-------- PROVIDED MATERIAL

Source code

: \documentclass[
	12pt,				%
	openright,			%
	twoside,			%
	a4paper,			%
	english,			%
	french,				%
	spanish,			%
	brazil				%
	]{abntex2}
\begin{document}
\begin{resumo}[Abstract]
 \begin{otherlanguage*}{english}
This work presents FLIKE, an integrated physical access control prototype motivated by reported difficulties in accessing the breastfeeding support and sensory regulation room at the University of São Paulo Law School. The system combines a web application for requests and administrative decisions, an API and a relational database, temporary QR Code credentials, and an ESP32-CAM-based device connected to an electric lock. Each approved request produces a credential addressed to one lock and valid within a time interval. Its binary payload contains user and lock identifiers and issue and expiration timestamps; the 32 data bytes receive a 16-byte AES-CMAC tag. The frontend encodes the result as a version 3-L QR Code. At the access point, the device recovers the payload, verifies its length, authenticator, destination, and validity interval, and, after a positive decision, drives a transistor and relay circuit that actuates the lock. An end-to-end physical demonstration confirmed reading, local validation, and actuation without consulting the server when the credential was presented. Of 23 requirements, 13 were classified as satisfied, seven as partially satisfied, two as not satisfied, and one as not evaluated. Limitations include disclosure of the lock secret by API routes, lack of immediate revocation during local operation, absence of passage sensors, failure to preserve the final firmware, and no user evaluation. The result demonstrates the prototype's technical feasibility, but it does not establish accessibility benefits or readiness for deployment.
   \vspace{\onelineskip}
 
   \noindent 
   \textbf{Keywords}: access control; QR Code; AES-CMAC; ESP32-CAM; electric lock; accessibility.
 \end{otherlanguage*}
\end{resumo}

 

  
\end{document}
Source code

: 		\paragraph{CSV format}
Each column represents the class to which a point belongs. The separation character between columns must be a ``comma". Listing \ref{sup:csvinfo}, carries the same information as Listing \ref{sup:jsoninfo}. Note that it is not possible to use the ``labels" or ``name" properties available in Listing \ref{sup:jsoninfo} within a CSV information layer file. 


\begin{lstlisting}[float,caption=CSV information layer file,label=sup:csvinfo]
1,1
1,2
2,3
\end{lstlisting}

----------------

Once you have read the entries, write them out again without altering a single character.

● **ANSWER BELOW**
Source code

: \documentclass[
	12pt,				%
	openright,			%
	twoside,			%
	a4paper,			%
	english,			%
	french,				%
	spanish,			%
	brazil				%
	]{abntex2}
\begin{document}
\begin{resumo}[Abstract]
 \begin{otherlanguage*}{english}
This work presents FLIKE, an integrated physical access control prototype motivated by reported difficulties in accessing the breastfeeding support and sensory regulation room at the University of São Paulo Law School. The system combines a web application for requests and administrative decisions, an API and a relational database, temporary QR Code credentials, and an ESP32-CAM-based device connected to an electric lock. Each approved request produces a credential addressed to one lock and valid within a time interval. Its binary payload contains user and lock identifiers and issue and expiration timestamps; the 32 data bytes receive a 16-byte AES-CMAC tag. The frontend encodes the result as a version 3-L QR Code. At the access point, the device recovers the payload, verifies its length, authenticator, destination, and validity interval, and, after a positive decision, drives a transistor and relay circuit that actuates the lock. An end-to-end physical demonstration confirmed reading, local validation, and actuation without consulting the server when the credential was presented. Of 23 requirements, 13 were classified as satisfied, seven as partially satisfied, two as not satisfied, and one as not evaluated. Limitations include disclosure of the lock secret by API routes, lack of immediate revocation during local operation, absence of passage sensors, failure to preserve the final firmware, and no user evaluation. The result demonstrates the prototype's technical feasibility, but it does not establish accessibility benefits or readiness for deployment.
   \vspace{\onelineskip}
 
   \noindent 
   \textbf{Keywords}: access control; QR Code; AES-CMAC; ESP32-CAM; electric lock; accessibility.
 \end{otherlanguage*}
\end{resumo}

 

  
\end{document}
Source code

: 		\paragraph{CSV format}
Each column represents the class to which a point belongs. The separation character between columns must be a ``comma". Listing \ref{sup:csvinfo}, carries the same information as Listing \ref{sup:jsoninfo}. Note that it is not possible to use the ``labels" or ``name" properties available in Listing \ref{sup:jsoninfo} within a CSV information layer file. 


\begin{lstlisting}[float,caption=CSV information layer file,label=sup:csvinfo]
1,1
1,2
2,3
\end{lstlisting}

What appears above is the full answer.